[Start of section]
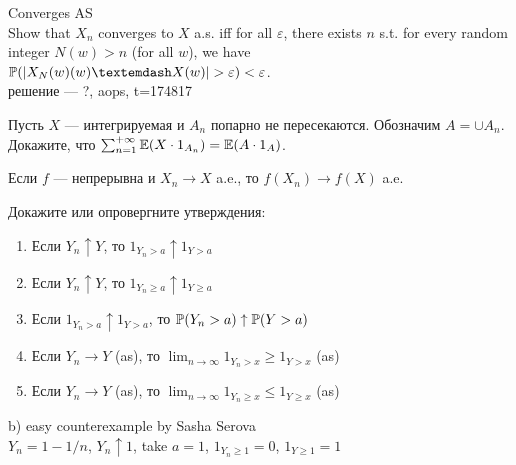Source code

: \begin{problem}
Converges AS\\
Show that $X_{n}$ converges to $X$ a.s. iff for all $\varepsilon$, there exists $n$ s.t. for every random integer $N(w)>n$ (for all $w$), we have $\P(|X_N(w) (w) — X (w)| > \varepsilon) <\varepsilon$.\\
решение — ?, aops, t=174817

\begin{sol}

\end{sol}
\end{problem}

\begin{problem}
Пусть $X$ — интегрируемая и $A_{n}$ попарно не пересекаются.
Обозначим $A=\cup A_{n}$. Докажите, что
$\sum_{n=1}^{+\infty}\E(X\cdot 1_{A_{n}})=\E(A\cdot 1_{A})$.

\begin{sol}

\end{sol}
\end{problem}

\begin{problem}
Если $f$ — непрерывна и $X_{n}\rightarrow X$ a.e., то
$f(X_{n})\rightarrow f(X)$ a.e.

\begin{sol}

\end{sol}
\end{problem}

\begin{problem}
Докажите или опровергните утверждения:
\begin{enumerate}
\item Если $Y_{n}\uparrow Y$, то $1_{Y_{n}>a}\uparrow 1_{Y>a}$
\item Если $Y_{n}\uparrow Y$, то $1_{Y_{n}\ge a}\uparrow 1_{Y\ge a}$ \\
\item Если $1_{Y_{n}>a}\uparrow 1_{Y>a}$, то $\P(Y_{n}>a)\uparrow
\P(Y>a)$ \\
\item Если $Y_{n}\rightarrow Y$ (as), то
$\lim_{n\to\infty}1_{Y_{n}>x}\ge 1_{Y>x}$ (as) \\
\item Если $Y_{n}\rightarrow Y$ (as), то
$\lim_{n\to\infty}1_{Y_{n}\ge x}\le 1_{Y\ge x}$ (as)
\end{enumerate}

\begin{sol}

b) easy counterexample by Sasha Serova \\
$Y_{n}=1-1/n$, $Y_{n}\uparrow 1$, take $a=1$, $1_{Y_{n}\ge 1}=0$,
$1_{Y\ge 1}=1$
\end{sol}
\end{problem}

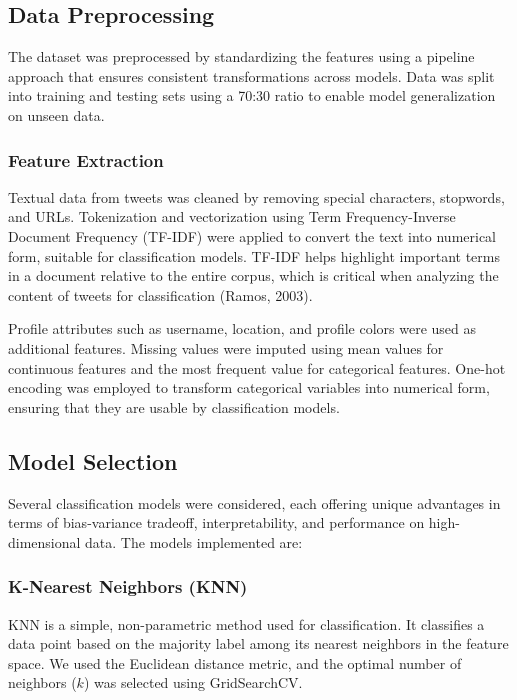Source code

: \documentclass[a4paper,11pt]{article}
\begin{document}
\subsection{Data Preprocessing}

The dataset was preprocessed by standardizing the features using a pipeline approach that ensures consistent transformations across models. Data was split into training and testing sets using a 70:30 ratio to enable model generalization on unseen data.

\subsubsection{Feature Extraction}

Textual data from tweets was cleaned by removing special characters, stopwords, and URLs. Tokenization and vectorization using Term Frequency-Inverse Document Frequency (TF-IDF) were applied to convert the text into numerical form, suitable for classification models. TF-IDF helps highlight important terms in a document relative to the entire corpus, which is critical when analyzing the content of tweets for classification (Ramos, 2003).

Profile attributes such as username, location, and profile colors were used as additional features. Missing values were imputed using mean values for continuous features and the most frequent value for categorical features. One-hot encoding was employed to transform categorical variables into numerical form, ensuring that they are usable by classification models.

\subsection{Model Selection}

Several classification models were considered, each offering unique advantages in terms of bias-variance tradeoff, interpretability, and performance on high-dimensional data. The models implemented are:

\subsubsection{K-Nearest Neighbors (KNN)}

KNN is a simple, non-parametric method used for classification. It classifies a data point based on the majority label among its nearest neighbors in the feature space. We used the Euclidean distance metric, and the optimal number of neighbors ($k$) was selected using GridSearchCV.
\end{document}
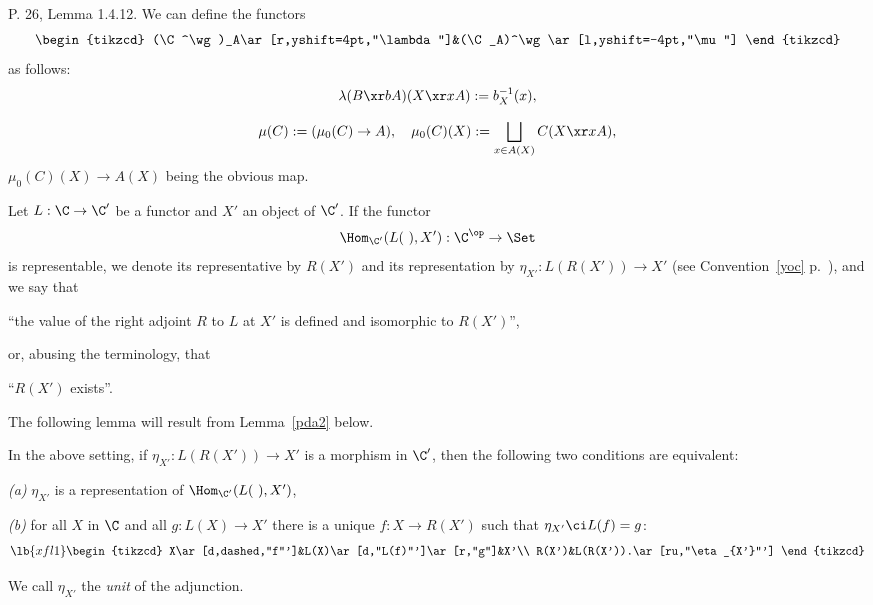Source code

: \documentclass[12pt]{article}
\theoremstyle{remark}
\theoremstyle{definition}
\begin{document}
%

\begin{s}
P. 26, Lemma 1.4.12. We can define the functors
$$
\begin{tikzcd}
(\C^\wg)_A\ar[r,yshift=4pt,"\lambda"]&(\C_A)^\wg\ar[l,yshift=-4pt,"\mu"]
\end{tikzcd}
$$ 
as follows:
$$
\lambda(B\xr bA)(X\xr xA):=b_X^{-1}(x),
$$ 

$$
\mu(C):=(\mu_0(C)\to A),\quad\mu_0(C)(X):=\bigsqcup_{x\in A(X)}C(X\xr xA),
$$ 
$\mu_0(C)(X)\to A(X)$ being the obvious map.
\end{s}




\begin{s}
Let $L:\C\to\C'$ be a functor and $X'$ an object of $\C'$. If the functor 
$$
\Hom_{\C'}(L(\ ),X'):\C^{\op}\to\Set
$$ 
is representable, we denote its representative by $R(X')$ and its representation by $\eta_{X'}:L(R(X'))\to X'$ (see Convention~\ref{yoc} p.~), and we say that 

\nn``the value of the right adjoint $R$ to $L$ at $X'$ is defined and isomorphic to $R(X')$'', 

\nn or, abusing the terminology, that 

\nn``$R(X')$ exists''. 

The following lemma will result from Lemma~\ref{pda2} below. 

\begin{lem}
In the above setting, if $\eta_{X'}:L(R(X'))\to X'$ is a morphism in $\C'$, then the following two conditions are equivalent:

\nn\emph{(a)} $\eta_{X'}$ is a representation of $\Hom_{\C'}(L(\ ),X')$,

\nn\emph{(b)} for all $X$ in $\C$ and all $g:L(X)\to X'$ there is a unique $f:X\to R(X')$ such that $\eta_{X'}\ci L(f)=g$: 
\begin{equation}\lb{xfl1}
\begin{tikzcd}
X\ar[d,dashed,"f"']&L(X)\ar[d,"L(f)"']\ar[r,"g"]&X'\\ 
R(X')&L(R(X')).\ar[ru,"\eta_{X'}"']
\end{tikzcd}
\end{equation} 
\end{lem} 

We call $\eta_{X'}$ the \emph{unit} of the adjunction.
\end{s}
\end{document}
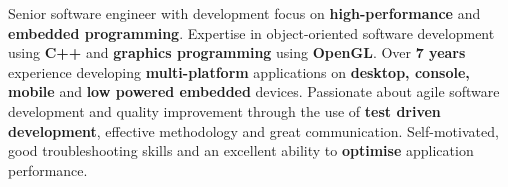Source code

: 
\begin{cvparagraph}

Senior software engineer with development focus on \textbf{high-performance} and \textbf{embedded programming}. Expertise in object-oriented
software development using \textbf{C++} and \textbf{graphics programming} using \textbf{OpenGL}. Over \textbf{7 years} experience developing \textbf{multi-platform} applications 
on \textbf{desktop, console, mobile} and \textbf{low powered embedded} devices. Passionate about agile software development and quality improvement
through the use of \textbf{test driven development}, effective methodology and great communication. Self-motivated,
good troubleshooting skills and an excellent ability to \textbf{optimise} application performance.

\end{cvparagraph}
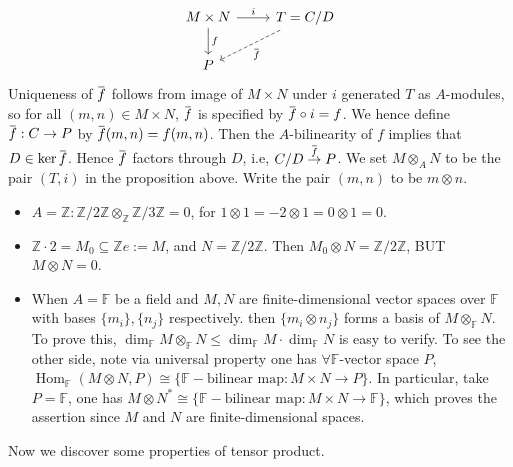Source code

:\documentclass[12pt]{article}
\theoremstyle{definition}
\theoremstyle{plain}
\DeclareMathOperator{\Hom}{Hom}
\newcommand{\z}{\mathbb{Z}}
\newcommand{\field}{\mathbb{F}}
\newcommand{\overbar}[1]{\mkern 1.5mu\overline{\mkern-1.5mu#1\mkern-1.5mu}\mkern 1.5mu}
\renewcommand{\bar}{\overbar}
\begin{document}
\begin{equation}
  \begin{tikzcd}
    M\times N\ar{r}{i}\ar{d}{f}& T=C/D\ar[dashed]{ld}{\bar{f}}\\
    P
  \end{tikzcd}
\end{equation}
Uniqueness of $\bar{f}$ follows from image of $M\times N$ under $i$ generated $T$ as $A$-modules, so for all $(m, n)\in M\times N$, $\bar{f}$ is specified by $\bar{f}\circ i=f$. We hence define $\bar{f}:C\to P$ by $\bar{f}(m, n)=f(m, n)$. Then the $A$-bilinearity of $f$ implies that $D\in \ker \bar{f}$. Hence $\bar{f}$ factors through $D$, i.e, $C/D\overset{\bar{f}}{\to} P$.
\Def We set $M\otimes_A N$ to be the pair $(T, i)$ in the proposition above. Write the pair $(m, n)$ to be $m\otimes n$.
\Exe \leavevmode
\begin{itemize}
  \item $A=\z: \z/2\z\otimes_{\z} \z/3\z=0$, for $1\otimes 1=-2\otimes 1=0\otimes 1=0$.
  \item $\z\cdot 2=M_0\subseteq \z e:=M$, and $N=\z/2\z$. Then $M_0\otimes N=\z/2\z$, BUT $M\otimes N=0$.
  \item When $A=\field$ be a field and $M, N$ are finite-dimensional vector spaces over $\field$ with bases $\{m_i\}, \{n_j\}$ respectively. then $\{m_i\otimes n_j\}$ forms a basis of $M\otimes_\field N$. To prove this, $\dim_\field M\otimes_\field N\leq \dim_\field M\cdot \dim_\field N$ is easy to verify. To see the other side, note via universal property one has $\forall \field$-vector space $P$, $\Hom_\field(M\otimes N, P)\cong \{\field-\text{bilinear map}:M\times N\to P\}$. In particular, take $P=\field$, one has $M\otimes N^*\cong \{\field-\text{bilinear map}:M\times N\to \field\}$, which proves the assertion since $M$ and $N$ are finite-dimensional spaces.
\end{itemize}
Now we discover some properties of tensor product.
\end{document}
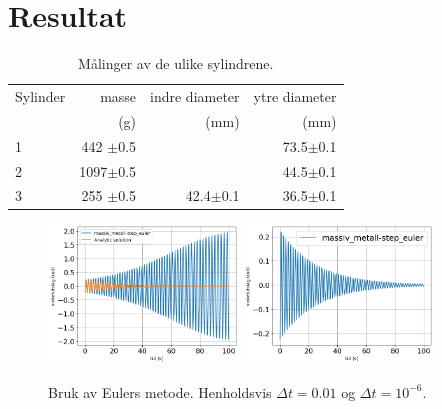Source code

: \section{Resultat}

\begin{table}[h!]
	\begin{center}
		\caption{Målinger av de ulike sylindrene.}
		\label{MinLilleTabell}	%
		\begin{tabular}{lrrr} 		%
			\hline 								%
		    Sylinder &  masse  & indre diameter & ytre diameter \\ %
			&  (g)    &   (mm)   &  (mm)    \\ %
			\hline												
			1   &  442 \(\pm\)0.5 & 	  & 73.5\(\pm\)0.1 \\ %
			2   &  1097\(\pm\)0.5 & 	  & 44.5\(\pm\)0.1 \\ %
			3   &  255 \(\pm\)0.5 & 42.4\(\pm\)0.1 & 36.5\(\pm\)0.1 \\ %
			\hline
		\end{tabular}
	\end{center}
\end{table}


\begin{figure}[p] 
	\begin{center}
        	\includegraphics[width=0.45\textwidth]{img/massiv_metall-step_euler.png}
        	\includegraphics[width=0.45\textwidth]{img/massiv_metall-step_euler-plot.png}
        \end{center}
	\caption{Bruk av Eulers metode. Henholdsvis \(\Delta t = 0.01\) og \(\Delta t = 10^{-6}\).}
	\label{Fig step-Euler} %
\end{figure}

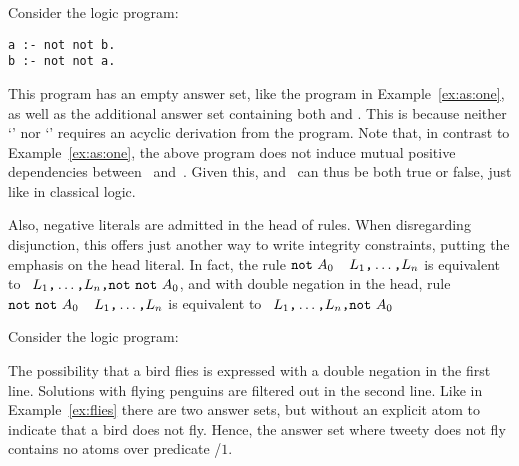 Consider the logic program:
\begin{lstlisting}[numbers=none]
a :- not not b.
b :- not not a.
\end{lstlisting}
%
This program has an empty answer set, like the program in Example~\ref{ex:as:one},
as well as the additional answer set containing both  and .
This is because neither `' nor `' requires an acyclic derivation from the program.
Note that, in contrast to Example~\ref{ex:as:one},
the above program does not induce
mutual positive dependencies between~ and~.
Given this,  and~ can thus be both true or false, just like in classical logic.

Also, negative literals are admitted in the head of rules.
When disregarding disjunction,
this offers just another way to write integrity constraints,
putting the emphasis on the head literal.
In fact, the rule
\(\texttt{not}~A_0\)~\code{:-}~\(L_1\text{\texttt{,}}\dots\text{\texttt{,}}L_n\)
is equivalent to
\code{:-}~\(L_1\text{\texttt{,}}\dots\text{\texttt{,}}L_n\text{\texttt{,}}\texttt{not}~\texttt{not}~A_0\),
and with double negation in the head, rule
\(\texttt{not}~\texttt{not}~A_0\)~\code{:-}~\(L_1\text{\texttt{,}}\dots\text{\texttt{,}}L_n\)
is equivalent to
\code{:-}~\(L_1\text{\texttt{,}}\dots\text{\texttt{,}}L_n\text{\texttt{,}}\texttt{not}~A_0\)

\begin{example}\label{ex:as:flynn}
Consider the logic program:


The possibility that a bird flies is expressed with a double negation in the first line.
Solutions with flying penguins are filtered out in the second line.
Like in Example~\ref{ex:flies} there are two answer sets,
but without an explicit atom to indicate that a bird does not fly.
Hence, the answer set where tweety does not fly contains no atoms over predicate /$1$.
\end{example}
[End of section]
TASK OBJECTIVE:
Sift through the material above and copy the lines that contain the word "negation".

EXERCISE RESULT:
and with double negation in the head, rule
The possibility that a bird flies is expressed with a double negation in the first line.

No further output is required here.